_RECORD EXCERPTS_:
=== Begin Enclosure ===

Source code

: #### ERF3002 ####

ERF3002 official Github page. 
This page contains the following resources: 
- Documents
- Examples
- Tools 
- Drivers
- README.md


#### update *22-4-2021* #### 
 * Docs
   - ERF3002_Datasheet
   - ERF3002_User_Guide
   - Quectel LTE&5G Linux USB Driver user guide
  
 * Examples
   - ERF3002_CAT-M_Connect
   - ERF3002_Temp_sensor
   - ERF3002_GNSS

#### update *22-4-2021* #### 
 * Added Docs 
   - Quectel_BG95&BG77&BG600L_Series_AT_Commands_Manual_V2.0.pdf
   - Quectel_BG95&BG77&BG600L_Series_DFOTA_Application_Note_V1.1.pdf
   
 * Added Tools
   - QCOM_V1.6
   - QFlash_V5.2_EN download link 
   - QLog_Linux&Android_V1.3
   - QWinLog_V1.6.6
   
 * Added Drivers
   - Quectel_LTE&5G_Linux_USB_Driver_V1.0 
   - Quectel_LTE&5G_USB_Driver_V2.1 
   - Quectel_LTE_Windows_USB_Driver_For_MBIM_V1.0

=== End Enclosure ===

_PROBLEM TO WORK ON_: Return only what runs from the line containing "- QCOM_V1.6" to the last line of the records above, both ends included, exactly as written.

_RESULT OF THIS EXERCISE_:
   - QCOM_V1.6
   - QFlash_V5.2_EN download link 
   - QLog_Linux&Android_V1.3
   - QWinLog_V1.6.6
   
 * Added Drivers
   - Quectel_LTE&5G_Linux_USB_Driver_V1.0 
   - Quectel_LTE&5G_USB_Driver_V2.1 
   - Quectel_LTE_Windows_USB_Driver_For_MBIM_V1.0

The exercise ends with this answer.